Proposals should not be submitted with binding, as funders often dismantle the proposal and make copies of it when referring it to a review committee for consideration. To assemble a proposal, use staples or a folder to keep it organized.
In summary, a proposal should reflect planning, research and vision. The importance of research cannot be overemphasized, both in terms of the funders solicited and the types of funds requested. The most successful proposals are those, which clearly and concisely state the institution and community's needs and are targeted to donors that fund that field, a reflection of careful planning and research.
Award (Post Application)
- Receive official notification of submission.
- Receive notification of any necessary revisions from funder.
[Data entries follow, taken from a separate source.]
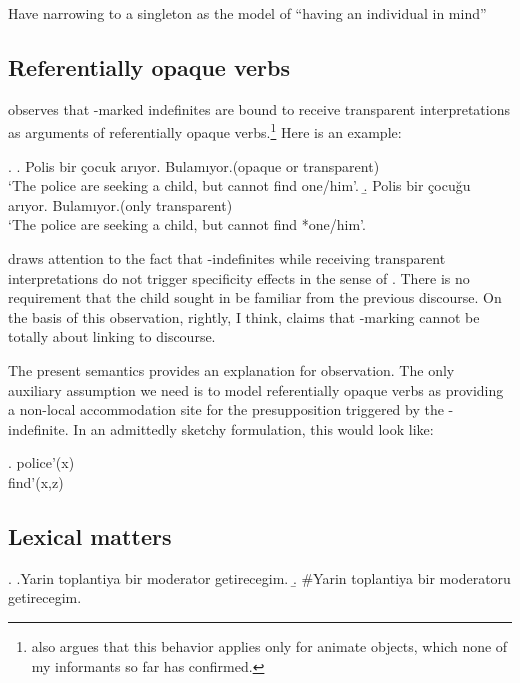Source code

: \documentclass[11pt,a4paper]{article}
\begin{document}
Have narrowing to a singleton as the model of ``having an individual
in mind''

\subsection{Referentially opaque verbs}
\label{scopaque}

 observes that \acc-marked indefinites are bound to
receive transparent interpretations as arguments of referentially
opaque verbs.\footnote{ also argues that this behavior
applies only for animate objects, which none of my informants so
far has confirmed.} Here is an example:

\ex.\label{exseek}
\a.\label{exseekz}%
Polis bir çocuk arıyor. Bulamıyor.\hfill(opaque or transparent)\\ 
`The police are seeking a child, but cannot find one/him'.
\b.\label{exseeka}%
Polis bir çocuğu arıyor. Bulamıyor.\hfill(only transparent)\\
`The police are seeking a child, but cannot find *one/him'.


 draws attention to the fact that \acc-indefinites
while receiving transparent interpretations do not trigger specificity
effects in the sense of . There is no requirement that the
child sought in  be familiar from the previous
discourse.  On the basis of this observation, 
rightly, I think, claims that \acc-marking cannot be totally about
linking to discourse.

The present semantics provides an explanation for 
observation. The only auxiliary assumption we need is to model
referentially opaque verbs as providing a non-local accommodation site
for the presupposition triggered by the \acc-indefinite. In an
admittedly sketchy formulation, this would look like: 

\ex.
{police'(x)\\
		{find'(x,z)}
}


\subsection{Lexical matters}


\ex. \a.Yarin toplantiya bir moderator getirecegim.
\b. \#Yarin toplantiya bir moderatoru getirecegim.
\end{document}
- OSPR Department receives official notification of award or rejection.
- OSPR Department notifies Project Director or grant writers of award or rejection.
- Project Director notifies appropriate Business Office and Deans.
- Begin your project, if funded.
- Submit required contract.
- Follow resubmission process to secure future funding.
Finishing a grant project is just as important as starting one. In many cases, the way in which closeout procedures are handled, such as timely submission of final reports and the quality of those reports, can have a direct affect on the possibility for future funding. There are five areas of management that need particular attention at the close of a funded project: Budget, Personnel, Purchasing Activities, Active Grant Files, Document Storage.
- The budget needs include reconciling grant accounts with college financial figures and notifying the proper personnel that charges can be made against the grant.
- For personnel, termination paperwork must be completed for all staff and, if required payroll changes for staff members who are moving within the system.
- For purchasing activities, purchased equipment should be matched with requisitions and receipt of items should be checked.
- All active grant files need review for grant documents, personnel records, purchase orders and requisitions, and budget including necessary documentation for changes. Remember, the auditors will be reviewing these files.
- Formal reports to the funding source are generally due forty-five to ninety days after the close of a federal grant. State reporting requirements will vary.
- Finally, arrange for appropriate storage of grant files and documents if the project is not a continuing one.